● **Instructions to follow**: Set down the full listing that follows, word for word.
+ + + +
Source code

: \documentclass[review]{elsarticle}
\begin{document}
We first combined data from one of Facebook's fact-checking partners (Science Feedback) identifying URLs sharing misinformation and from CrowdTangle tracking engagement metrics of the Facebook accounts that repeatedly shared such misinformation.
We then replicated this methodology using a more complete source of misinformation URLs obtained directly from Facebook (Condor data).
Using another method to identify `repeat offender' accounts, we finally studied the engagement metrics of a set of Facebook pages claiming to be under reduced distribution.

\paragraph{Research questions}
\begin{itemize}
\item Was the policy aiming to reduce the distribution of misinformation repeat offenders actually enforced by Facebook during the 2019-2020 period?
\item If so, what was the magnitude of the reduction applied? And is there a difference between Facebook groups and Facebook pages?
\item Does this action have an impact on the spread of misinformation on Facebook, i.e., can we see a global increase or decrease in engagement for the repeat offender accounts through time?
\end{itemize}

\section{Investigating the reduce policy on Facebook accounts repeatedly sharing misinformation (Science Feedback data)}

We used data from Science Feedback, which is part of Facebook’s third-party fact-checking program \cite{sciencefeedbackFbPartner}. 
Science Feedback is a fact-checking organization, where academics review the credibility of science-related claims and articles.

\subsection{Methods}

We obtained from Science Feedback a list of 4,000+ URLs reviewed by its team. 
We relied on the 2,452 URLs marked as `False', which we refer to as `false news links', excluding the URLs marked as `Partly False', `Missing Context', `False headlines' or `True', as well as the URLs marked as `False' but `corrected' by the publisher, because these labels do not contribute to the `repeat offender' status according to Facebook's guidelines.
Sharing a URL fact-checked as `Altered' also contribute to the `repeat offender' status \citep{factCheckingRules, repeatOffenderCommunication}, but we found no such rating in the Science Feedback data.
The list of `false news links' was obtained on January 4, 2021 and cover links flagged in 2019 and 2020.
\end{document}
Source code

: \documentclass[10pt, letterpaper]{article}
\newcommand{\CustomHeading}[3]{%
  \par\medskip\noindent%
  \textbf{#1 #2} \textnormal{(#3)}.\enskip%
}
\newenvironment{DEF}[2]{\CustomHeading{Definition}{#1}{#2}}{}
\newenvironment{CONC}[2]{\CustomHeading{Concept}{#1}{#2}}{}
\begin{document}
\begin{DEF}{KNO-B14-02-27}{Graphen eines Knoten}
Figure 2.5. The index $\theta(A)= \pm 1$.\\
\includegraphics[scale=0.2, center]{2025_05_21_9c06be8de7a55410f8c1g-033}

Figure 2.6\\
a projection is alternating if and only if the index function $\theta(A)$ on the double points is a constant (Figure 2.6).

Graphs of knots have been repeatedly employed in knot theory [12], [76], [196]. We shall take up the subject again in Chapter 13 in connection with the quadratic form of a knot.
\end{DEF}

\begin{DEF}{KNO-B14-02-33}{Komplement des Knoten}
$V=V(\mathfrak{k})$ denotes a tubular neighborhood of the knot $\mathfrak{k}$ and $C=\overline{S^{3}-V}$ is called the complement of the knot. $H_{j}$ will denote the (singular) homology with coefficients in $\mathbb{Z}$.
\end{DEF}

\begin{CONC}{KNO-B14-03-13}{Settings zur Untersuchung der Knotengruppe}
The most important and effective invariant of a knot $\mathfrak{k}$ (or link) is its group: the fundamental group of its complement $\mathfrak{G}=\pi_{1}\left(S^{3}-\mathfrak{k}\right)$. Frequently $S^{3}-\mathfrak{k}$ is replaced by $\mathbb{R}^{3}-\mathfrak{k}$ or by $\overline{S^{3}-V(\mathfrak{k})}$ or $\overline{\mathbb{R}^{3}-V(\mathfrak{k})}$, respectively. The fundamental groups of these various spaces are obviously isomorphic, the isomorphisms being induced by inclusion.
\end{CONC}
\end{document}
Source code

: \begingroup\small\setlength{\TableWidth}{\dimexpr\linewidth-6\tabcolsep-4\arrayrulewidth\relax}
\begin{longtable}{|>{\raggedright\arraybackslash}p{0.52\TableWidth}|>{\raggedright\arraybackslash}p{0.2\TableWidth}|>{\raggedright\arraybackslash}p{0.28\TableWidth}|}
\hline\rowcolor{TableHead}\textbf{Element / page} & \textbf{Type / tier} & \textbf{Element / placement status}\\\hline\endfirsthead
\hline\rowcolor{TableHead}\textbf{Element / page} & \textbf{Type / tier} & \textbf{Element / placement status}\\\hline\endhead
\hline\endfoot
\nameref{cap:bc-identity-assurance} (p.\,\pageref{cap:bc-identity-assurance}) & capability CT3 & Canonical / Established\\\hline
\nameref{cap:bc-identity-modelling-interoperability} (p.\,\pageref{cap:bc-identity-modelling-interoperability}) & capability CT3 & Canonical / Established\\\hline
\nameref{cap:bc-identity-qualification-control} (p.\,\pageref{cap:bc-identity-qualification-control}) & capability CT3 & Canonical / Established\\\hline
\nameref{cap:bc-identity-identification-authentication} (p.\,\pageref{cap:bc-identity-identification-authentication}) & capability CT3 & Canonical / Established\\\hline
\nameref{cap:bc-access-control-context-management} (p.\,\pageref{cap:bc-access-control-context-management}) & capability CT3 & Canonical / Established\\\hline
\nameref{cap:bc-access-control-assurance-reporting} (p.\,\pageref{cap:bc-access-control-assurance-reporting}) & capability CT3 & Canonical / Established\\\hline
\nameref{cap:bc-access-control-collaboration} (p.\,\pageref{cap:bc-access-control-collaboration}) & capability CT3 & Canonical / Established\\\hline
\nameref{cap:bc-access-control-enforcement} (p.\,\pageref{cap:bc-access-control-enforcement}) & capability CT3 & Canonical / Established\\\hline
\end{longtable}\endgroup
+ + + +
● **Written response**:
Source code

: \documentclass[review]{elsarticle}
\begin{document}
We first combined data from one of Facebook's fact-checking partners (Science Feedback) identifying URLs sharing misinformation and from CrowdTangle tracking engagement metrics of the Facebook accounts that repeatedly shared such misinformation.
We then replicated this methodology using a more complete source of misinformation URLs obtained directly from Facebook (Condor data).
Using another method to identify `repeat offender' accounts, we finally studied the engagement metrics of a set of Facebook pages claiming to be under reduced distribution.

\paragraph{Research questions}
\begin{itemize}
\item Was the policy aiming to reduce the distribution of misinformation repeat offenders actually enforced by Facebook during the 2019-2020 period?
\item If so, what was the magnitude of the reduction applied? And is there a difference between Facebook groups and Facebook pages?
\item Does this action have an impact on the spread of misinformation on Facebook, i.e., can we see a global increase or decrease in engagement for the repeat offender accounts through time?
\end{itemize}

\section{Investigating the reduce policy on Facebook accounts repeatedly sharing misinformation (Science Feedback data)}

We used data from Science Feedback, which is part of Facebook’s third-party fact-checking program \cite{sciencefeedbackFbPartner}. 
Science Feedback is a fact-checking organization, where academics review the credibility of science-related claims and articles.

\subsection{Methods}

We obtained from Science Feedback a list of 4,000+ URLs reviewed by its team. 
We relied on the 2,452 URLs marked as `False', which we refer to as `false news links', excluding the URLs marked as `Partly False', `Missing Context', `False headlines' or `True', as well as the URLs marked as `False' but `corrected' by the publisher, because these labels do not contribute to the `repeat offender' status according to Facebook's guidelines.
Sharing a URL fact-checked as `Altered' also contribute to the `repeat offender' status \citep{factCheckingRules, repeatOffenderCommunication}, but we found no such rating in the Science Feedback data.
The list of `false news links' was obtained on January 4, 2021 and cover links flagged in 2019 and 2020.
\end{document}
Source code

: \documentclass[10pt, letterpaper]{article}
\newcommand{\CustomHeading}[3]{%
  \par\medskip\noindent%
  \textbf{#1 #2} \textnormal{(#3)}.\enskip%
}
\newenvironment{DEF}[2]{\CustomHeading{Definition}{#1}{#2}}{}
\newenvironment{CONC}[2]{\CustomHeading{Concept}{#1}{#2}}{}
\begin{document}
\begin{DEF}{KNO-B14-02-27}{Graphen eines Knoten}
Figure 2.5. The index $\theta(A)= \pm 1$.\\
\includegraphics[scale=0.2, center]{2025_05_21_9c06be8de7a55410f8c1g-033}

Figure 2.6\\
a projection is alternating if and only if the index function $\theta(A)$ on the double points is a constant (Figure 2.6).

Graphs of knots have been repeatedly employed in knot theory [12], [76], [196]. We shall take up the subject again in Chapter 13 in connection with the quadratic form of a knot.
\end{DEF}

\begin{DEF}{KNO-B14-02-33}{Komplement des Knoten}
$V=V(\mathfrak{k})$ denotes a tubular neighborhood of the knot $\mathfrak{k}$ and $C=\overline{S^{3}-V}$ is called the complement of the knot. $H_{j}$ will denote the (singular) homology with coefficients in $\mathbb{Z}$.
\end{DEF}

\begin{CONC}{KNO-B14-03-13}{Settings zur Untersuchung der Knotengruppe}
The most important and effective invariant of a knot $\mathfrak{k}$ (or link) is its group: the fundamental group of its complement $\mathfrak{G}=\pi_{1}\left(S^{3}-\mathfrak{k}\right)$. Frequently $S^{3}-\mathfrak{k}$ is replaced by $\mathbb{R}^{3}-\mathfrak{k}$ or by $\overline{S^{3}-V(\mathfrak{k})}$ or $\overline{\mathbb{R}^{3}-V(\mathfrak{k})}$, respectively. The fundamental groups of these various spaces are obviously isomorphic, the isomorphisms being induced by inclusion.
\end{CONC}
\end{document}
Source code

: \begingroup\small\setlength{\TableWidth}{\dimexpr\linewidth-6\tabcolsep-4\arrayrulewidth\relax}
\begin{longtable}{|>{\raggedright\arraybackslash}p{0.52\TableWidth}|>{\raggedright\arraybackslash}p{0.2\TableWidth}|>{\raggedright\arraybackslash}p{0.28\TableWidth}|}
\hline\rowcolor{TableHead}\textbf{Element / page} & \textbf{Type / tier} & \textbf{Element / placement status}\\\hline\endfirsthead
\hline\rowcolor{TableHead}\textbf{Element / page} & \textbf{Type / tier} & \textbf{Element / placement status}\\\hline\endhead
\hline\endfoot
\nameref{cap:bc-identity-assurance} (p.\,\pageref{cap:bc-identity-assurance}) & capability CT3 & Canonical / Established\\\hline
\nameref{cap:bc-identity-modelling-interoperability} (p.\,\pageref{cap:bc-identity-modelling-interoperability}) & capability CT3 & Canonical / Established\\\hline
\nameref{cap:bc-identity-qualification-control} (p.\,\pageref{cap:bc-identity-qualification-control}) & capability CT3 & Canonical / Established\\\hline
\nameref{cap:bc-identity-identification-authentication} (p.\,\pageref{cap:bc-identity-identification-authentication}) & capability CT3 & Canonical / Established\\\hline
\nameref{cap:bc-access-control-context-management} (p.\,\pageref{cap:bc-access-control-context-management}) & capability CT3 & Canonical / Established\\\hline
\nameref{cap:bc-access-control-assurance-reporting} (p.\,\pageref{cap:bc-access-control-assurance-reporting}) & capability CT3 & Canonical / Established\\\hline
\nameref{cap:bc-access-control-collaboration} (p.\,\pageref{cap:bc-access-control-collaboration}) & capability CT3 & Canonical / Established\\\hline
\nameref{cap:bc-access-control-enforcement} (p.\,\pageref{cap:bc-access-control-enforcement}) & capability CT3 & Canonical / Established\\\hline
\end{longtable}\endgroup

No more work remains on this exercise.